- _REQUIRED WORK_
Find the word "ReactJS" in the listing. Copy out each line where it occurs.

INFORMATION GIVEN START

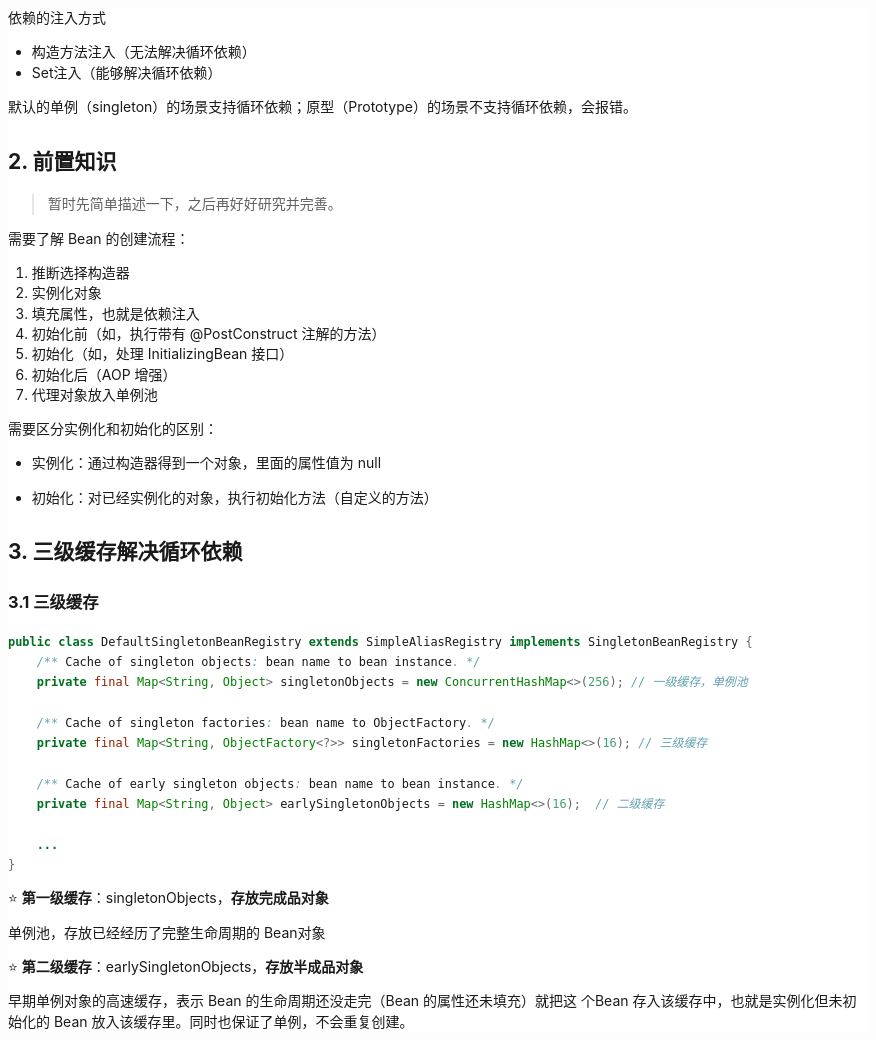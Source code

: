 依赖的注入方式

- 构造方法注入（无法解决循环依赖）
- Set注入（能够解决循环依赖）

默认的单例（singleton）的场景支持循环依赖；原型（Prototype）的场景不支持循环依赖，会报错。

## 2. 前置知识

> 暂时先简单描述一下，之后再好好研究并完善。

需要了解 Bean 的创建流程：

1. 推断选择构造器
2. 实例化对象
3. 填充属性，也就是依赖注入
4. 初始化前（如，执行带有 @PostConstruct 注解的方法）
5. 初始化（如，处理 InitializingBean 接口）
6. 初始化后（AOP 增强）
7. 代理对象放入单例池

需要区分实例化和初始化的区别：

- 实例化：通过构造器得到一个对象，里面的属性值为 null

- 初始化：对已经实例化的对象，执行初始化方法（自定义的方法）

## 3. 三级缓存解决循环依赖

### 3.1 三级缓存

```java
public class DefaultSingletonBeanRegistry extends SimpleAliasRegistry implements SingletonBeanRegistry { 
    /** Cache of singleton objects: bean name to bean instance. */
    private final Map<String, Object> singletonObjects = new ConcurrentHashMap<>(256); // 一级缓存，单例池

    /** Cache of singleton factories: bean name to ObjectFactory. */
    private final Map<String, ObjectFactory<?>> singletonFactories = new HashMap<>(16); // 三级缓存

    /** Cache of early singleton objects: bean name to bean instance. */
    private final Map<String, Object> earlySingletonObjects = new HashMap<>(16);  // 二级缓存
    
    ...
}
```

⭐ **第一级缓存**：singletonObjects，**存放完成品对象**

单例池，存放已经经历了完整生命周期的 Bean对象

⭐ **第二级缓存**：earlySingletonObjects，**存放半成品对象**

早期单例对象的高速缓存，表示 Bean 的生命周期还没走完（Bean 的属性还未填充）就把这 个Bean 存入该缓存中，也就是实例化但未初始化的 Bean 放入该缓存里。同时也保证了单例，不会重复创建。
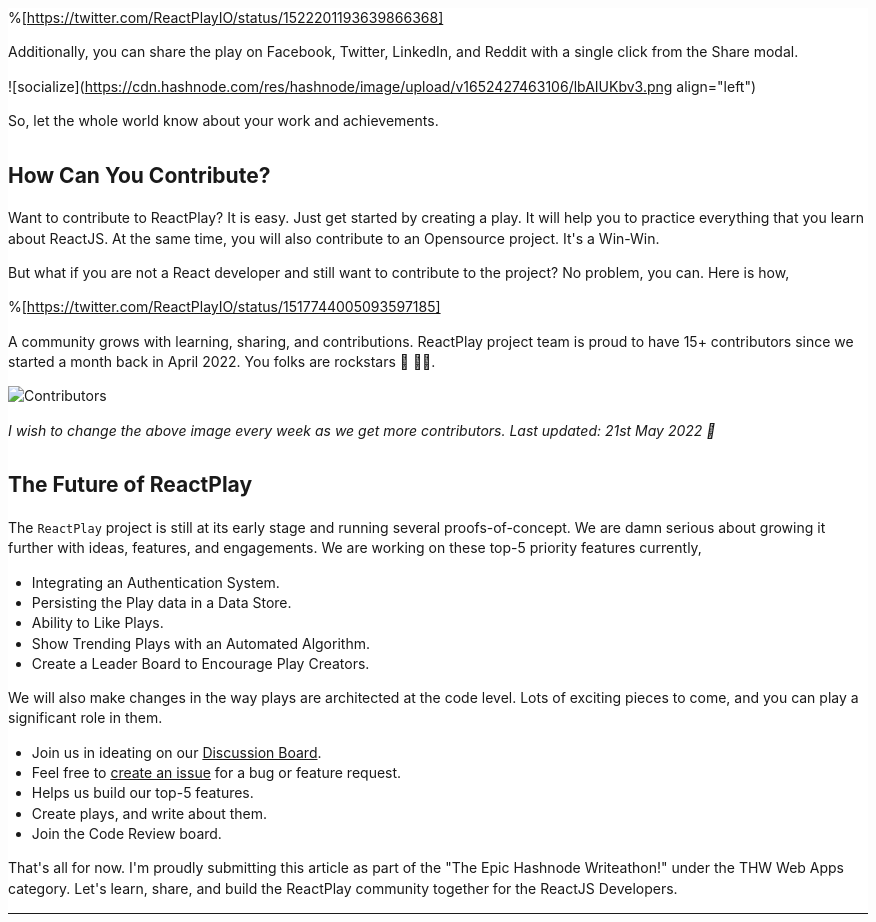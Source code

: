 %[https://twitter.com/ReactPlayIO/status/1522201193639866368]

Additionally, you can share the play on Facebook, Twitter, LinkedIn, and Reddit with a single click from the Share modal. 

![socialize](https://cdn.hashnode.com/res/hashnode/image/upload/v1652427463106/lbAIUKbv3.png align="left")

So, let the whole world know about your work and achievements.

## How Can You Contribute?

Want to contribute to ReactPlay? It is easy. Just get started by creating a play. It will help you to practice everything that you learn about ReactJS. At the same time, you will also contribute to an Opensource project. It's a Win-Win.

But what if you are not a React developer and still want to contribute to the project? No problem, you can. Here is how,

%[https://twitter.com/ReactPlayIO/status/1517744005093597185]

A community grows with learning, sharing, and contributions. ReactPlay project team is proud to have 15+ contributors since we started a month back in April 2022. You folks are rockstars 🌟 🌟🌟.

![Contributors](https://cdn.hashnode.com/res/hashnode/image/upload/v1653126595446/Kp_bVHWQI.png?border=1,CCCCCC&auto=compress)

*I wish to change the above image every week as we get more contributors. Last updated: 21st May 2022 🤩*

## The Future of ReactPlay

The `ReactPlay` project is still at its early stage and running several proofs-of-concept. We are damn serious about growing it further with ideas, features, and engagements. We are working on these top-5 priority features currently,

- Integrating an Authentication System.
- Persisting the Play data in a Data Store.
- Ability to Like Plays.
- Show Trending Plays with an Automated Algorithm.
- Create a Leader Board to Encourage Play Creators.

We will also make changes in the way plays are architected at the code level. Lots of exciting pieces to come, and you can play a significant role in them. 

- Join us in ideating on our [Discussion Board](https://github.com/atapas/react-play/discussions). 
- Feel free to [create an issue](https://github.com/atapas/react-play/issues/new/choose) for a bug or feature request. 
- Helps us build our top-5 features.
- Create plays, and write about them.
- Join the Code Review board.

That's all for now. I'm proudly submitting this article as part of the "The Epic Hashnode Writeathon!" under the THW Web Apps category. Let's learn, share, and build the ReactPlay community together for the ReactJS Developers.

<hr />
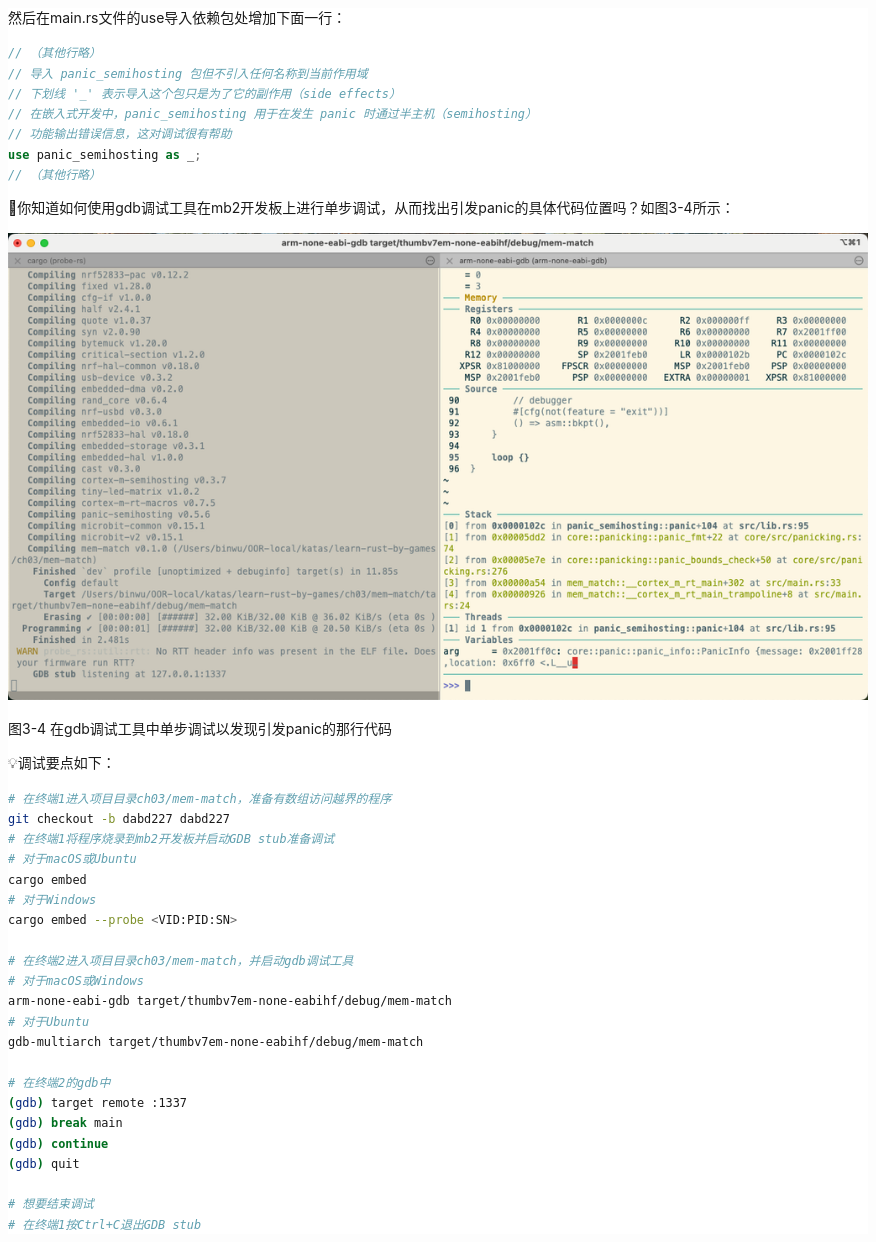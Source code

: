 然后在main.rs文件的use导入依赖包处增加下面一行：

```rust
// （其他行略）
// 导入 panic_semihosting 包但不引入任何名称到当前作用域
// 下划线 '_' 表示导入这个包只是为了它的副作用（side effects）
// 在嵌入式开发中，panic_semihosting 用于在发生 panic 时通过半主机（semihosting）
// 功能输出错误信息，这对调试很有帮助
use panic_semihosting as _;
// （其他行略）
```

🧠你知道如何使用gdb调试工具在mb2开发板上进行单步调试，从而找出引发panic的具体代码位置吗？如图3-4所示：

![f3-4.png](f3-4.png)

图3-4 在gdb调试工具中单步调试以发现引发panic的那行代码

💡调试要点如下：

```bash
# 在终端1进入项目目录ch03/mem-match，准备有数组访问越界的程序
git checkout -b dabd227 dabd227
# 在终端1将程序烧录到mb2开发板并启动GDB stub准备调试
# 对于macOS或Ubuntu
cargo embed
# 对于Windows
cargo embed --probe <VID:PID:SN>

# 在终端2进入项目目录ch03/mem-match，并启动gdb调试工具
# 对于macOS或Windows
arm-none-eabi-gdb target/thumbv7em-none-eabihf/debug/mem-match
# 对于Ubuntu
gdb-multiarch target/thumbv7em-none-eabihf/debug/mem-match

# 在终端2的gdb中
(gdb) target remote :1337
(gdb) break main
(gdb) continue
(gdb) quit

# 想要结束调试
# 在终端1按Ctrl+C退出GDB stub
```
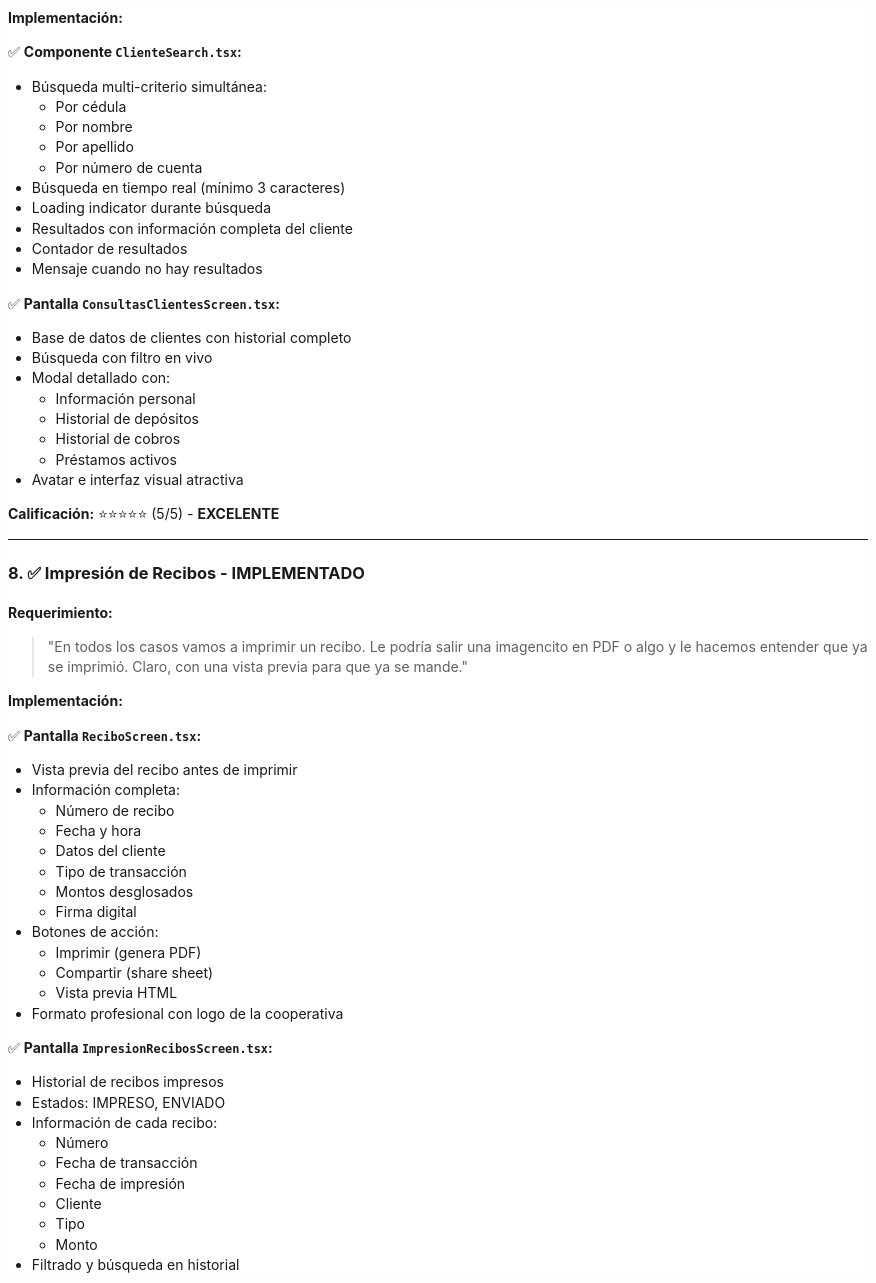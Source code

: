 **Implementación:**

✅ **Componente `ClienteSearch.tsx`:**
- Búsqueda multi-criterio simultánea:
  - Por cédula
  - Por nombre
  - Por apellido
  - Por número de cuenta
- Búsqueda en tiempo real (mínimo 3 caracteres)
- Loading indicator durante búsqueda
- Resultados con información completa del cliente
- Contador de resultados
- Mensaje cuando no hay resultados

✅ **Pantalla `ConsultasClientesScreen.tsx`:**
- Base de datos de clientes con historial completo
- Búsqueda con filtro en vivo
- Modal detallado con:
  - Información personal
  - Historial de depósitos
  - Historial de cobros
  - Préstamos activos
- Avatar e interfaz visual atractiva

**Calificación:** ⭐⭐⭐⭐⭐ (5/5) - **EXCELENTE**

---

### 8. ✅ **Impresión de Recibos** - IMPLEMENTADO

**Requerimiento:**
> "En todos los casos vamos a imprimir un recibo. Le podría salir una imagencito en PDF o algo y le hacemos entender que ya se imprimió. Claro, con una vista previa para que ya se mande."

**Implementación:**

✅ **Pantalla `ReciboScreen.tsx`:**
- Vista previa del recibo antes de imprimir
- Información completa:
  - Número de recibo
  - Fecha y hora
  - Datos del cliente
  - Tipo de transacción
  - Montos desglosados
  - Firma digital
- Botones de acción:
  - Imprimir (genera PDF)
  - Compartir (share sheet)
  - Vista previa HTML
- Formato profesional con logo de la cooperativa

✅ **Pantalla `ImpresionRecibosScreen.tsx`:**
- Historial de recibos impresos
- Estados: IMPRESO, ENVIADO
- Información de cada recibo:
  - Número
  - Fecha de transacción
  - Fecha de impresión
  - Cliente
  - Tipo
  - Monto
- Filtrado y búsqueda en historial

INFORMATION GIVEN END

- _REPLY_
Want to contribute to ReactPlay? It is easy. Just get started by creating a play. It will help you to practice everything that you learn about ReactJS. At the same time, you will also contribute to an Opensource project. It's a Win-Win.
That's all for now. I'm proudly submitting this article as part of the "The Epic Hashnode Writeathon!" under the THW Web Apps category. Let's learn, share, and build the ReactPlay community together for the ReactJS Developers.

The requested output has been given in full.